Task inputs
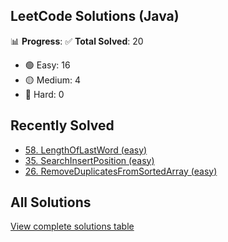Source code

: ## LeetCode Solutions (Java)

📊 **Progress**:
✅ **Total Solved**: 20
- 🟢 Easy: 16
- 🟡 Medium: 4
- 🔴 Hard: 0

## Recently Solved
- [58. LengthOfLastWord (easy)](src/easy/_58_LengthOfLastWord.java)
- [35. SearchInsertPosition (easy)](src/easy/_35_SearchInsertPosition.java)
- [26. RemoveDuplicatesFromSortedArray (easy)](src/easy/_26_RemoveDuplicatesFromSortedArray.java)

## All Solutions
[View complete solutions table](solutions.md)

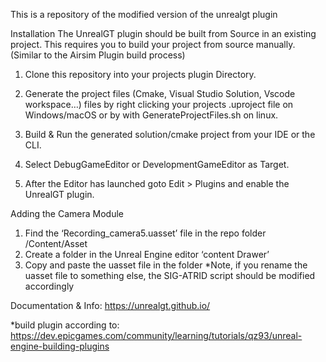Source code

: This is a repository of the modified version of the unrealgt plugin

Installation
The UnrealGT plugin should be built from Source in an existing project. This requires you to build your project from source manually. (Similar to the Airsim Plugin build process)

1.	Clone this repository into your projects plugin Directory.

2.	Generate the project files (Cmake, Visual Studio Solution, Vscode workspace…) files by right clicking your projects .uproject file on Windows/macOS or by with GenerateProjectFiles.sh on linux.

3.	Build & Run the generated solution/cmake project from your IDE or the CLI.
4.	Select DebugGameEditor or DevelopmentGameEditor as Target.

5.	After the Editor has launched goto Edit > Plugins and enable the UnrealGT plugin.


Adding the Camera Module
1.	Find the ‘Recording_camera5.uasset’ file in the repo folder /Content/Asset
2.	Create a folder in the Unreal Engine editor ‘content Drawer’ 
3.	Copy and paste the uasset file in the folder
*Note, if you rename the uasset file to something else, the SIG-ATRID script should be modified accordingly


Documentation & Info: https://unrealgt.github.io/

*build plugin according to: https://dev.epicgames.com/community/learning/tutorials/qz93/unreal-engine-building-plugins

Work to complete
Only the pictures are to be left out; copy all the remaining material above exactly.

Result
Source code

: ## LeetCode Solutions (Java)

📊 **Progress**:
✅ **Total Solved**: 20
- 🟢 Easy: 16
- 🟡 Medium: 4
- 🔴 Hard: 0

## Recently Solved
- [58. LengthOfLastWord (easy)](src/easy/_58_LengthOfLastWord.java)
- [35. SearchInsertPosition (easy)](src/easy/_35_SearchInsertPosition.java)
- [26. RemoveDuplicatesFromSortedArray (easy)](src/easy/_26_RemoveDuplicatesFromSortedArray.java)

## All Solutions
[View complete solutions table](solutions.md)

Source code

: This is a repository of the modified version of the unrealgt plugin

Installation
The UnrealGT plugin should be built from Source in an existing project. This requires you to build your project from source manually. (Similar to the Airsim Plugin build process)

1.	Clone this repository into your projects plugin Directory.

2.	Generate the project files (Cmake, Visual Studio Solution, Vscode workspace…) files by right clicking your projects .uproject file on Windows/macOS or by with GenerateProjectFiles.sh on linux.

3.	Build & Run the generated solution/cmake project from your IDE or the CLI.
4.	Select DebugGameEditor or DevelopmentGameEditor as Target.

5.	After the Editor has launched goto Edit > Plugins and enable the UnrealGT plugin.


Adding the Camera Module
1.	Find the ‘Recording_camera5.uasset’ file in the repo folder /Content/Asset
2.	Create a folder in the Unreal Engine editor ‘content Drawer’ 
3.	Copy and paste the uasset file in the folder
*Note, if you rename the uasset file to something else, the SIG-ATRID script should be modified accordingly


Documentation & Info: https://unrealgt.github.io/

*build plugin according to: https://dev.epicgames.com/community/learning/tutorials/qz93/unreal-engine-building-plugins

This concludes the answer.